**PROBLEM TO WORK ON**
Could you transcribe the records below exactly, leaving out every picture?

*** INPUT RECORDS Section Begins ***

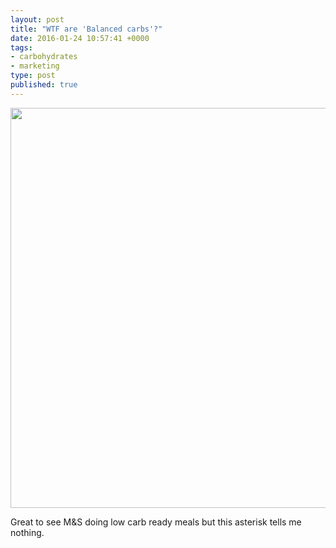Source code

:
 ```yaml
---
layout: post
title: "WTF are 'Balanced carbs'?"
date: 2016-01-24 10:57:41 +0000
tags:
- carbohydrates
- marketing
type: post
published: true
---
```


<img src="https://scontent-lhr3-1.cdninstagram.com/hphotos-xfp1/t51.2885-15/e35/12534263_432924893570416_1210386116_n.jpg" width="640" height="640" class=center />

Great to see M&S doing low carb ready meals but this asterisk tells me nothing.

*** INPUT RECORDS Section Ends ***

**RESULT OF THE TASK**
Source code

:
 ```yaml
---
layout: post
title: "WTF are 'Balanced carbs'?"
date: 2016-01-24 10:57:41 +0000
tags:
- carbohydrates
- marketing
type: post
published: true
---
```


<img src="https://scontent-lhr3-1.cdninstagram.com/hphotos-xfp1/t51.2885-15/e35/12534263_432924893570416_1210386116_n.jpg" width="640" height="640" class=center />

Great to see M&S doing low carb ready meals but this asterisk tells me nothing.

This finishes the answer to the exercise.